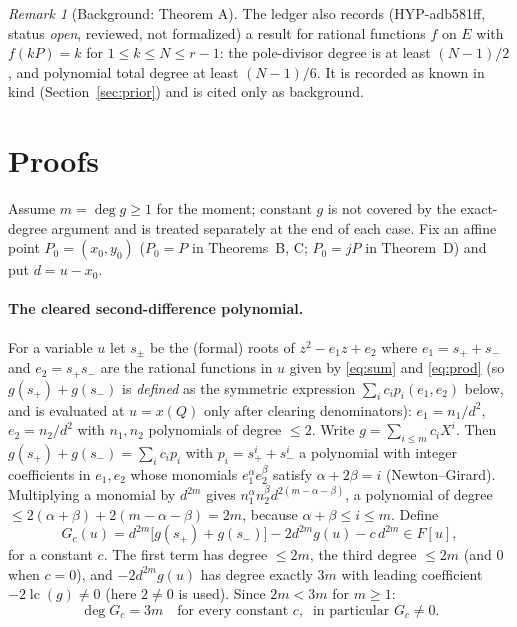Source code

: \documentclass[11pt,a4paper]{article}
\theoremstyle{remark}
\newtheorem{remark}{Remark}
\newcommand{\lc}{\operatorname{lc}}
\begin{document}
\begin{remark}[Background: Theorem A]
The ledger also records (\mbox{HYP-adb581ff}, status \emph{open}, reviewed, not formalized) a result for rational
functions $f$ on $E$ with $f(kP)=k$ for $1\le k\le N\le r-1$: the pole-divisor degree is at least $(N-1)/2$, and
polynomial total degree at least $(N-1)/6$. It is recorded as known in kind (Section~\ref{sec:prior}) and is cited only as background.
\end{remark}

\section{Proofs}\label{sec:proofs}
Assume $m=\deg g\ge1$ for the moment; constant $g$ is not covered by the exact-degree argument and is treated separately at the end of each case. Fix an affine point $P_0=(x_0,y_0)$ ($P_0=P$ in Theorems~B, C; $P_0=jP$ in Theorem~D) and put $d=u-x_0$.

\paragraph{The cleared second-difference polynomial.} For a variable $u$ let $s_\pm$ be the (formal) roots of $z^2-e_1z+e_2$ where
$e_1=s_++s_-$ and $e_2=s_+s_-$ are the rational functions in $u$ given by \eqref{eq:sum} and \eqref{eq:prod}
(so $g(s_+)+g(s_-)$ is \emph{defined} as the symmetric expression $\sum_ic_ip_i(e_1,e_2)$ below, and is evaluated at $u=x(Q)$ only after clearing denominators):
$e_1=n_1/d^2$, $e_2=n_2/d^2$ with $n_1,n_2$ polynomials of degree $\le2$. Write $g=\sum_{i\le m}c_iX^i$.
Then $g(s_+)+g(s_-)=\sum_i c_ip_i$ with $p_i=s_+^i+s_-^i$ a polynomial with integer coefficients in $e_1,e_2$ whose monomials $e_1^\alpha e_2^\beta$ satisfy $\alpha+2\beta=i$
(Newton--Girard). Multiplying a monomial by $d^{2m}$ gives $n_1^\alpha n_2^\beta d^{2(m-\alpha-\beta)}$,
a polynomial of degree $\le 2(\alpha+\beta)+2(m-\alpha-\beta)=2m$, because $\alpha+\beta\le i\le m$. Define
\[
G_{c}(u)=d^{2m}\bigl[g(s_+)+g(s_-)\bigr]-2d^{2m}g(u)-c\,d^{2m}\in F[u],
\]
for a constant $c$. The first term has degree $\le2m$, the third degree $\le 2m$ (and $0$ when $c=0$), and $-2d^{2m}g(u)$ has degree exactly
$3m$ with leading coefficient $-2\lc(g)\neq0$ (here $2\ne0$ is used). Since $2m<3m$ for $m\ge1$:
\begin{equation}\label{eq:deg}
\deg G_c=3m\quad\text{for every constant }c,\ \text{ in particular }G_c\neq0.
\end{equation}
\end{document}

» **Task to carry out**:
The expected output is every entry above, character for character, with no pictures.

» **Result**:
Source code

: \documentclass[11pt,a4paper]{article}
\theoremstyle{remark}
\newtheorem{remark}{Remark}
\newcommand{\lc}{\operatorname{lc}}
\begin{document}
\begin{remark}[Background: Theorem A]
The ledger also records (\mbox{HYP-adb581ff}, status \emph{open}, reviewed, not formalized) a result for rational
functions $f$ on $E$ with $f(kP)=k$ for $1\le k\le N\le r-1$: the pole-divisor degree is at least $(N-1)/2$, and
polynomial total degree at least $(N-1)/6$. It is recorded as known in kind (Section~\ref{sec:prior}) and is cited only as background.
\end{remark}

\section{Proofs}\label{sec:proofs}
Assume $m=\deg g\ge1$ for the moment; constant $g$ is not covered by the exact-degree argument and is treated separately at the end of each case. Fix an affine point $P_0=(x_0,y_0)$ ($P_0=P$ in Theorems~B, C; $P_0=jP$ in Theorem~D) and put $d=u-x_0$.

\paragraph{The cleared second-difference polynomial.} For a variable $u$ let $s_\pm$ be the (formal) roots of $z^2-e_1z+e_2$ where
$e_1=s_++s_-$ and $e_2=s_+s_-$ are the rational functions in $u$ given by \eqref{eq:sum} and \eqref{eq:prod}
(so $g(s_+)+g(s_-)$ is \emph{defined} as the symmetric expression $\sum_ic_ip_i(e_1,e_2)$ below, and is evaluated at $u=x(Q)$ only after clearing denominators):
$e_1=n_1/d^2$, $e_2=n_2/d^2$ with $n_1,n_2$ polynomials of degree $\le2$. Write $g=\sum_{i\le m}c_iX^i$.
Then $g(s_+)+g(s_-)=\sum_i c_ip_i$ with $p_i=s_+^i+s_-^i$ a polynomial with integer coefficients in $e_1,e_2$ whose monomials $e_1^\alpha e_2^\beta$ satisfy $\alpha+2\beta=i$
(Newton--Girard). Multiplying a monomial by $d^{2m}$ gives $n_1^\alpha n_2^\beta d^{2(m-\alpha-\beta)}$,
a polynomial of degree $\le 2(\alpha+\beta)+2(m-\alpha-\beta)=2m$, because $\alpha+\beta\le i\le m$. Define
\[
G_{c}(u)=d^{2m}\bigl[g(s_+)+g(s_-)\bigr]-2d^{2m}g(u)-c\,d^{2m}\in F[u],
\]
for a constant $c$. The first term has degree $\le2m$, the third degree $\le 2m$ (and $0$ when $c=0$), and $-2d^{2m}g(u)$ has degree exactly
$3m$ with leading coefficient $-2\lc(g)\neq0$ (here $2\ne0$ is used). Since $2m<3m$ for $m\ge1$:
\begin{equation}\label{eq:deg}
\deg G_c=3m\quad\text{for every constant }c,\ \text{ in particular }G_c\neq0.
\end{equation}
\end{document}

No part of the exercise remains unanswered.